• [What you should do]
You are asked to repeat the listing word for word and to leave out its pictures.

• [Source data]
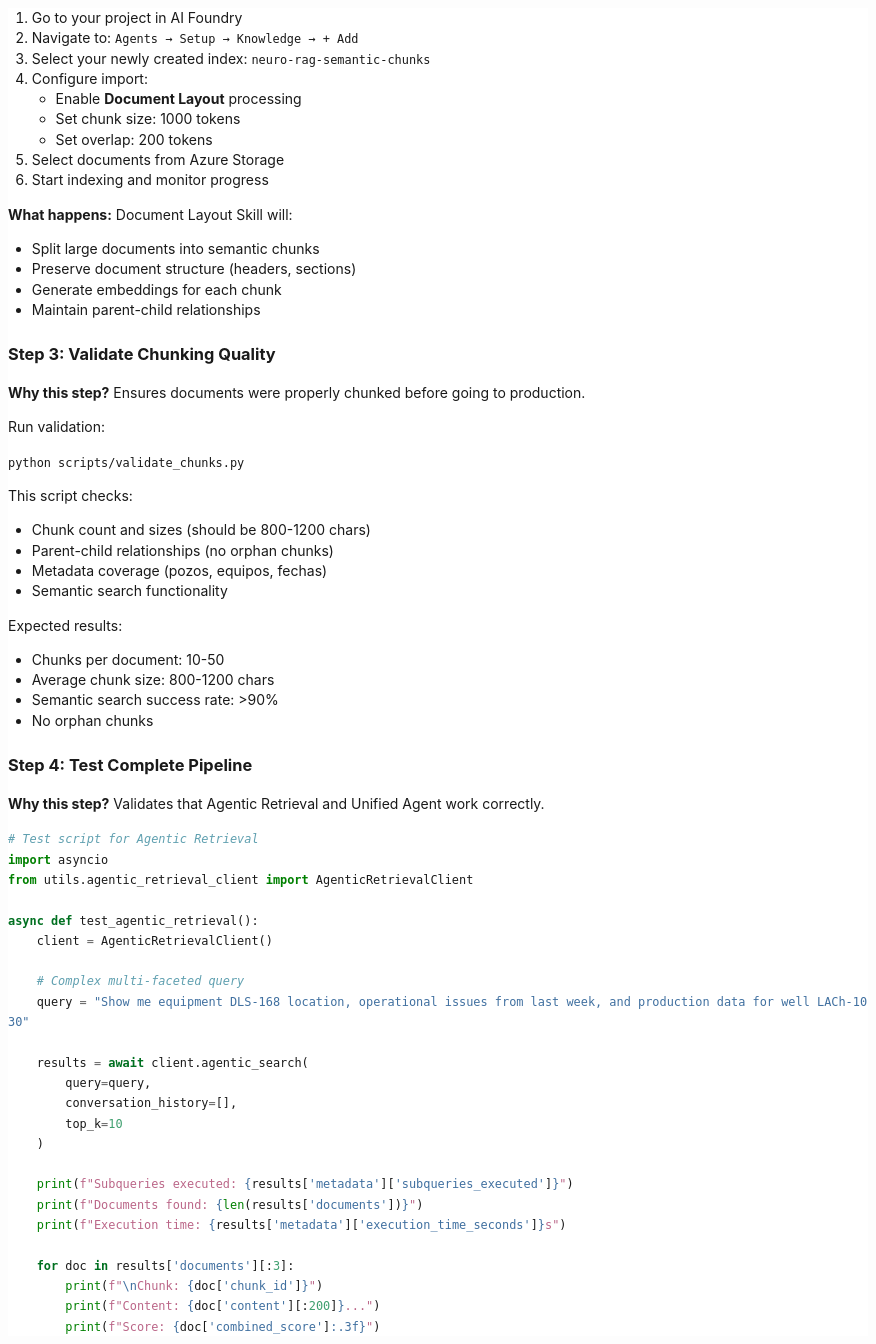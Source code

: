 1. Go to your project in AI Foundry
2. Navigate to: `Agents → Setup → Knowledge → + Add`
3. Select your newly created index: `neuro-rag-semantic-chunks`
4. Configure import:
   - Enable **Document Layout** processing
   - Set chunk size: 1000 tokens
   - Set overlap: 200 tokens
5. Select documents from Azure Storage
6. Start indexing and monitor progress

**What happens:** Document Layout Skill will:
- Split large documents into semantic chunks
- Preserve document structure (headers, sections)
- Generate embeddings for each chunk
- Maintain parent-child relationships

### Step 3: Validate Chunking Quality

**Why this step?** Ensures documents were properly chunked before going to production.

Run validation:
```bash
python scripts/validate_chunks.py
```

This script checks:
- Chunk count and sizes (should be 800-1200 chars)
- Parent-child relationships (no orphan chunks)
- Metadata coverage (pozos, equipos, fechas)
- Semantic search functionality

Expected results:
- Chunks per document: 10-50
- Average chunk size: 800-1200 chars
- Semantic search success rate: >90%
- No orphan chunks

### Step 4: Test Complete Pipeline

**Why this step?** Validates that Agentic Retrieval and Unified Agent work correctly.

```python
# Test script for Agentic Retrieval
import asyncio
from utils.agentic_retrieval_client import AgenticRetrievalClient

async def test_agentic_retrieval():
    client = AgenticRetrievalClient()
    
    # Complex multi-faceted query
    query = "Show me equipment DLS-168 location, operational issues from last week, and production data for well LACh-1030"
    
    results = await client.agentic_search(
        query=query,
        conversation_history=[],
        top_k=10
    )
    
    print(f"Subqueries executed: {results['metadata']['subqueries_executed']}")
    print(f"Documents found: {len(results['documents'])}")
    print(f"Execution time: {results['metadata']['execution_time_seconds']}s")
    
    for doc in results['documents'][:3]:
        print(f"\nChunk: {doc['chunk_id']}")
        print(f"Content: {doc['content'][:200]}...")
        print(f"Score: {doc['combined_score']:.3f}")
```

• [Result for this task]
Source code

: 1. Go to your project in AI Foundry
2. Navigate to: `Agents → Setup → Knowledge → + Add`
3. Select your newly created index: `neuro-rag-semantic-chunks`
4. Configure import:
   - Enable **Document Layout** processing
   - Set chunk size: 1000 tokens
   - Set overlap: 200 tokens
5. Select documents from Azure Storage
6. Start indexing and monitor progress

**What happens:** Document Layout Skill will:
- Split large documents into semantic chunks
- Preserve document structure (headers, sections)
- Generate embeddings for each chunk
- Maintain parent-child relationships

### Step 3: Validate Chunking Quality

**Why this step?** Ensures documents were properly chunked before going to production.

Run validation:
```bash
python scripts/validate_chunks.py
```

This script checks:
- Chunk count and sizes (should be 800-1200 chars)
- Parent-child relationships (no orphan chunks)
- Metadata coverage (pozos, equipos, fechas)
- Semantic search functionality

Expected results:
- Chunks per document: 10-50
- Average chunk size: 800-1200 chars
- Semantic search success rate: >90%
- No orphan chunks

### Step 4: Test Complete Pipeline

**Why this step?** Validates that Agentic Retrieval and Unified Agent work correctly.

```python
# Test script for Agentic Retrieval
import asyncio
from utils.agentic_retrieval_client import AgenticRetrievalClient

async def test_agentic_retrieval():
    client = AgenticRetrievalClient()
    
    # Complex multi-faceted query
    query = "Show me equipment DLS-168 location, operational issues from last week, and production data for well LACh-1030"
    
    results = await client.agentic_search(
        query=query,
        conversation_history=[],
        top_k=10
    )
    
    print(f"Subqueries executed: {results['metadata']['subqueries_executed']}")
    print(f"Documents found: {len(results['documents'])}")
    print(f"Execution time: {results['metadata']['execution_time_seconds']}s")
    
    for doc in results['documents'][:3]:
        print(f"\nChunk: {doc['chunk_id']}")
        print(f"Content: {doc['content'][:200]}...")
        print(f"Score: {doc['combined_score']:.3f}")
```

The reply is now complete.